R·ex / Zeng


MUGer, hacker, developer, amateur UI designer, punster, Japanese learner.

A Ghost Bug Caused by Use Zoom For DSF

When we are writing a project, we will produce some bugs. As the saying goes, "the first step in solving a bug is to reproduce it", but what if we encounter a ghost bug (a bug that cannot be stably reproduced)? How to solve it?

The Phenomenon of the Bug

We have a project that is open to the public, and one of the pages displays various statistical charts. When we were still celebrating the completion of the project on time, QA came over and said that the separator lines between rows in a table on the page disappeared:

The disappeared separator lines

But after debugging many times, we finally found that a sentence that had been heard for a long time was finally put to use:

Works on my machine... What the hell.

Yes, this is a ghost bug, because I found that on my colleague's computer, as long as we refresh the page enough times, it will be reproduced once or twice. Unlike projects like the operation platform, this is the second platform of our team that is open to the public, any problems that may affect the style and experience of the public platform must be fixed.

Step by Step Attempts

Attempt to Reproduce Stably

After many investigations, we did not find any CSS issues: the computed style of the cell has border-top, and there is no background and overflow: hidden, indicating that it is not covered by any element.

Well, since it doesn't seem to be a code problem and it can't be stably reproduced, let's try to analyze and search for possible causes.

Attempt to Analyze

This table is located at the bottom of the page, and there is a Metrics module above it. In the few times when the phenomenon was accidentally reproduced, I found that the table lines were there at the moment the page was loaded, but when the data of the Metrics module above was loaded and the table was slightly pushed down, the separator lines disappeared.

The whole page

Since the problem only occurs when it is pushed down, could it be caused by physical pixels?

I remembered that a colleague had asked me a question before:

In Chrome, when the zoom is 75%, the plus icon in the Button component only has a vertical line left, and the horizontal line disappears. This problem is relatively easy to explain: in Chrome's view, the physical pixels of the screen cannot be decimals, so all pixels are converted to integers during rendering. This may cause the vertical coordinates of the upper and lower edges of the horizontal line in the plus sign to be equal after rounding under certain zoom and positioning conditions. For example, after calculation, the Y coordinate of the upper edge is 80.5px, and the Y coordinate of the lower edge is 81.25px, so the lower edge is rounded down and the upper edge is rounded up, both are 81px, and the horizontal line disappears.

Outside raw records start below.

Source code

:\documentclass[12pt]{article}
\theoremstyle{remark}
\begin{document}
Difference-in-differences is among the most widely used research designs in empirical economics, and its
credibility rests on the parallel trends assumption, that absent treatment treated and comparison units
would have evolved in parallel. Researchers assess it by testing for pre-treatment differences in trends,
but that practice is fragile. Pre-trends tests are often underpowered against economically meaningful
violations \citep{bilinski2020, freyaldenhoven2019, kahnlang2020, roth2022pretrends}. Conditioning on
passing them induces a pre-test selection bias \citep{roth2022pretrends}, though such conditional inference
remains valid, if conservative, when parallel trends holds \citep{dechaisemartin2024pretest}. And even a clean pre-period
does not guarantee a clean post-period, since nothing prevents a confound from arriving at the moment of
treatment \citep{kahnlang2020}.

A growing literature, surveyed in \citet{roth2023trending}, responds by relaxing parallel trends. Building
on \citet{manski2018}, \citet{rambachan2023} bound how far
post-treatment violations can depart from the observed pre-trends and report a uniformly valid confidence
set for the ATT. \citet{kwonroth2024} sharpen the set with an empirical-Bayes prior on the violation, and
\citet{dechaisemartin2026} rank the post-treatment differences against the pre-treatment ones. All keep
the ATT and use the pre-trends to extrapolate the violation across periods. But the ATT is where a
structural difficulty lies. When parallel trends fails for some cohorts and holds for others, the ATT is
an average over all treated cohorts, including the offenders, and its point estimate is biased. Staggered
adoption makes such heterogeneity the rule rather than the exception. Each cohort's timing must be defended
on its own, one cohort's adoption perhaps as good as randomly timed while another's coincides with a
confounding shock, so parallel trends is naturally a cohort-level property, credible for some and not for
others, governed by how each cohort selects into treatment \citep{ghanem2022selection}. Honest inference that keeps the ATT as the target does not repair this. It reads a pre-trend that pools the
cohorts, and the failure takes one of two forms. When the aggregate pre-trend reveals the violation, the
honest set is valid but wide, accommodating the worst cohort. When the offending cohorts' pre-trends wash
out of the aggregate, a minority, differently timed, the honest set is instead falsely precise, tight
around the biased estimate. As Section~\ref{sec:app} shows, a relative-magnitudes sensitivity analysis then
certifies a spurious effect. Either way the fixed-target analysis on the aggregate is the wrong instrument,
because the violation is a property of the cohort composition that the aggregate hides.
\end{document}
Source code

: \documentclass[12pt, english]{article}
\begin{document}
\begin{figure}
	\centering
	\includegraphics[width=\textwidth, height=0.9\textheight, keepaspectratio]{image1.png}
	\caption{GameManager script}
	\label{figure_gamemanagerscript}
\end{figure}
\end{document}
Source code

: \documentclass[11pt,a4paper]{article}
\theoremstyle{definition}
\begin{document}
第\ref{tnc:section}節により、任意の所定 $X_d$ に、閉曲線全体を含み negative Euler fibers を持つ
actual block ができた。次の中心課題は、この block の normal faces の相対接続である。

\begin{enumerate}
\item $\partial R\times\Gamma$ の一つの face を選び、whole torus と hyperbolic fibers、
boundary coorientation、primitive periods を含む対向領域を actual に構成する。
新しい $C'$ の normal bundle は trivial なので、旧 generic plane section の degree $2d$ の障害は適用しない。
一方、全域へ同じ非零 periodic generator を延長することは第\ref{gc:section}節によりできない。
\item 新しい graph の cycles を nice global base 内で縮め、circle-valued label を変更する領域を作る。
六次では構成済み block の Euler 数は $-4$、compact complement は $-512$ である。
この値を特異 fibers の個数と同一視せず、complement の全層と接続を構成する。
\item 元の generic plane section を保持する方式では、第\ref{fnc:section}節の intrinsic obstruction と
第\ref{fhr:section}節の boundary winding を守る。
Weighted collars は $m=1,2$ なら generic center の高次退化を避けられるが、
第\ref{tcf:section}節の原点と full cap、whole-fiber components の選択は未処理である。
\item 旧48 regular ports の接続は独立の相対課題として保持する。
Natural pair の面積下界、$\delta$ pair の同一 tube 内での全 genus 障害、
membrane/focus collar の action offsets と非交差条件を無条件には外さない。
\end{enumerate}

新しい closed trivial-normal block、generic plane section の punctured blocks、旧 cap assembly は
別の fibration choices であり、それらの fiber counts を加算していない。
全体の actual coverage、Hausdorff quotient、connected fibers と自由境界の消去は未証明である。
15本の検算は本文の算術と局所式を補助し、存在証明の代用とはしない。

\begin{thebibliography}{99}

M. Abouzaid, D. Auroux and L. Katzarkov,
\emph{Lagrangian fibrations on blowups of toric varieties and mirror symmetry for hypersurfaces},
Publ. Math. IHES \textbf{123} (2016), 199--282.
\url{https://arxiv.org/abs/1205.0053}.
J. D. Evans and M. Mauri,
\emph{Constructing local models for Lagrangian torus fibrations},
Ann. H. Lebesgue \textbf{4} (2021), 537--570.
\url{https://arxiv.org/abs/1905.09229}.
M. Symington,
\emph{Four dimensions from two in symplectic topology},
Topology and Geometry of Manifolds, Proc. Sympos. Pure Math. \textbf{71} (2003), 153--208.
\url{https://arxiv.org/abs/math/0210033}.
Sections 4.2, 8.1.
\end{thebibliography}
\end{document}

But not all horizontal lines will disappear (otherwise the whole page will change when zoomed), for example, the Y coordinate of the upper edge is 81.25px, and the Y coordinate of the lower edge is 82px, at this time, the upper edge is rounded down and the lower edge is rounded up, one is 81px and the other is 82px, so a 1px wide horizontal line will be displayed on the screen.

It is important to note the difference between "physical pixels" and "subpixel rendering". An example of "subpixel rendering" is: on a non-high-resolution screen, if an element with an odd number of pixels in width (e.g. 251px) is set to translateX(50%), it will become blurry. This situation is less likely to occur on high-resolution screens.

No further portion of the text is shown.